Hugo Kaczmarek, director of product for Datadog, said as observability continues to evolve it will become easier for IT teams to triangulate the root cause of issues down to specific lines of code. It may never be possible to prevent every error but the meantime to remediation will continue to rapidly decline as further advances in artificial intelligence (AI) are made by, for example, using visualization tools to replay the execution flow of code. IT teams will also be able to leverage generative AI to reproduce issues using production data.
Overall, Datadog is continuing to expand the reach of its observability platform in a way that promises to enable organizations to reduce the number of tools they would otherwise need to acquire, manage and integrate.

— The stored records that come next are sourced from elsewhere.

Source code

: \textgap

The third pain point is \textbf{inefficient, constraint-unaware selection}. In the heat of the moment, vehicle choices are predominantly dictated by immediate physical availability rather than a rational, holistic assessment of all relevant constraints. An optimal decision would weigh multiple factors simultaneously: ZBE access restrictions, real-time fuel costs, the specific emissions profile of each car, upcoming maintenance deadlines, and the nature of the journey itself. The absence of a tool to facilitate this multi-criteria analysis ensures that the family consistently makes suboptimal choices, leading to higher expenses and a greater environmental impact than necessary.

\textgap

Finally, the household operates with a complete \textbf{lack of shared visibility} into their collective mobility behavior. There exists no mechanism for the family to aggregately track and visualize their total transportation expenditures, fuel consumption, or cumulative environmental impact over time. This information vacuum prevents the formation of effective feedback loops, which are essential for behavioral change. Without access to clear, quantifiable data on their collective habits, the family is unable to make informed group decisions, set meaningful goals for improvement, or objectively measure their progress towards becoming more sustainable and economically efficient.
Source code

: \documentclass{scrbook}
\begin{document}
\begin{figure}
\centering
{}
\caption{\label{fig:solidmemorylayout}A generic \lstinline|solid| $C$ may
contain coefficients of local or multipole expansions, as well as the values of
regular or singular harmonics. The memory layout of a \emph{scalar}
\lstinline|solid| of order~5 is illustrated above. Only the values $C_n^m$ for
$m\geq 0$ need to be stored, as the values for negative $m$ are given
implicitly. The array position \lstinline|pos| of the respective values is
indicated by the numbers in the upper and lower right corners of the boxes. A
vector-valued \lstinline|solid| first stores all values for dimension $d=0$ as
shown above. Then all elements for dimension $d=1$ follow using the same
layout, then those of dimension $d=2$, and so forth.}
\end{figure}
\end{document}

At the same time, integrations of with open source tools such as OpenTelemetry will simultaneously make it less expensive to instrument IT environments. Datadog is also making it simpler to centrally manage all the instances of OpenTelemetry that might ultimately be deployed.
The extensions to the Datadog platform, mostly available in beta, are being made at a time when many organizations are starting to embrace platform engineering as a methodology for managing DevOps workflows at scale. The challenge many of them will initially face is determining exactly how many platforms may be required to unify the management of those workflows.
It’s too early to say how platform engineering will evolve but with the rise of AI tools to generate code, observability is going to increasingly become a requirement. The issue is many DevOps teams don’t always know what queries to launch to surface issues. However, with the aid of AI agents the platform itself will not only suggest queries but also run them automatically as needed. The goal is to augment existing DevOps engineering teams to enable them to manage applications at much higher levels of scale without necessarily increasing headcount.
In the meantime, however, it’s also apparent that many DevOps teams are already struggling to manage the workloads already deployed. In that regard AI tools that promise to reduce existing toil can’t arrive too soon.